(Dataset excerpts)
========================================================================

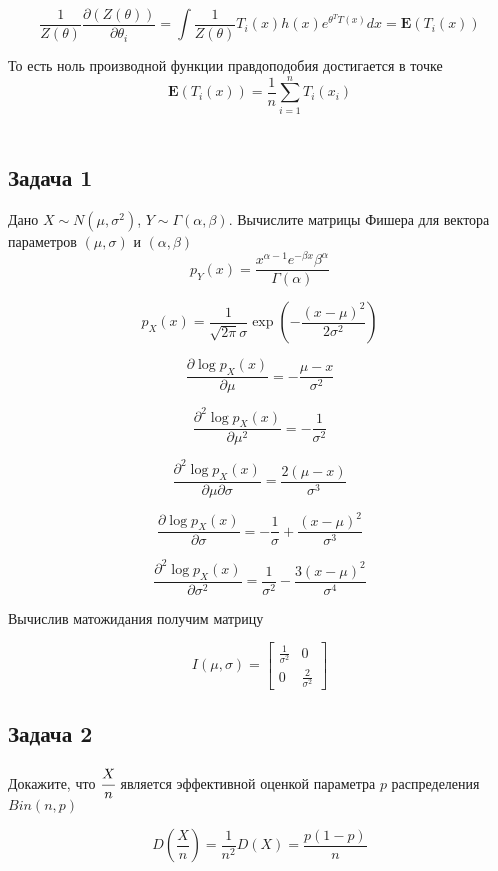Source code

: \documentclass[
paper = a4,
fontsize = 12pt,
headinclude = true,
open = right,
twoside = true,
BCOR = 10mm,
toc = listofnumbered,
toc = bibnumbered,
numbers = noendperiod
]{scrreprt}
\begin{document}
	$$\frac{1}{Z(\theta)}\frac{\partial(Z(\theta))}{\partial \theta_{i}} =  \int \frac{1}{Z(\theta)}T_{i}(x)h(x)e^{\theta^{T}T(x)}dx = \mathbf{E}(T_{i}(x))$$
	
	То есть ноль производной функции правдоподобия достигается в точке
	$$\mathbf{E}(T_{i}(x)) = \frac{1}{n}\sum_{i = 1}^{n}T_{i}(x_{i})$$
	\\
	
		
	
	\subsection*{Задача 1}
	
	Дано $X \sim N(\mu, \sigma^{2})$, $Y\sim\Gamma(\alpha, \beta)$. Вычислите матрицы Фишера для вектора параметров $(\mu, \sigma)$ и $(\alpha, \beta)$
	$$p_{Y}(x) = \frac{x^{\alpha - 1}e^{-\beta x}\beta^{\alpha}}{\Gamma(\alpha)}$$
	
	$$p_{X}(x) = \frac{1}{\sqrt{2\pi}\sigma}\exp\left(-\frac{(x - \mu)^{2}}{2\sigma^{2}}\right)$$
	
	$$\frac{\partial \log p_{X}(x)}{\partial \mu} = -\frac{\mu - x}{\sigma^{2}}$$
	
	$$\frac{\partial^{2} \log p_{X}(x)}{\partial \mu^{2}} = -\frac{1}{\sigma^{2}}$$
	
	$$\frac{\partial^{2} \log p_{X}(x)}{\partial \mu\partial\sigma} = \frac{2(\mu - x)}{\sigma^{3}}$$
	
	$$\frac{\partial \log p_{X}(x)}{\partial \sigma} = -\frac{1}{\sigma} + \frac{(x - \mu)^{2}}{\sigma^{3}}$$
	
	$$\frac{\partial^{2} \log p_{X}(x)}{\partial \sigma^{2}} = \frac{1}{\sigma^{2}} - \frac{3(x - \mu)^{2}}{\sigma^{4}}$$
	
	Вычислив матожидания получим матрицу
	
	$$I(\mu, \sigma) = 
	\begin{bmatrix*}
		\frac{1}{\sigma^{2}} & 0 \\
		0 & \frac{2}{\sigma^{2}}
	\end{bmatrix*}$$
	
	
	\subsection*{Задача 2}
	
	Докажите, что $\cfrac{X}{n}$ является эффективной оценкой параметра $p$ распределения $Bin(n, p)$
	
	$$D\left(\frac{X}{n}\right) = \frac{1}{n^{2}}D(X) = \frac{p(1 - p)}{n}$$
	
\end{document}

========================================================================

= What to do =
Each line above that includes the word "right" is to be copied.

= Exercise output =
open = right,
	$$p_{X}(x) = \frac{1}{\sqrt{2\pi}\sigma}\exp\left(-\frac{(x - \mu)^{2}}{2\sigma^{2}}\right)$$
	$$D\left(\frac{X}{n}\right) = \frac{1}{n^{2}}D(X) = \frac{p(1 - p)}{n}$$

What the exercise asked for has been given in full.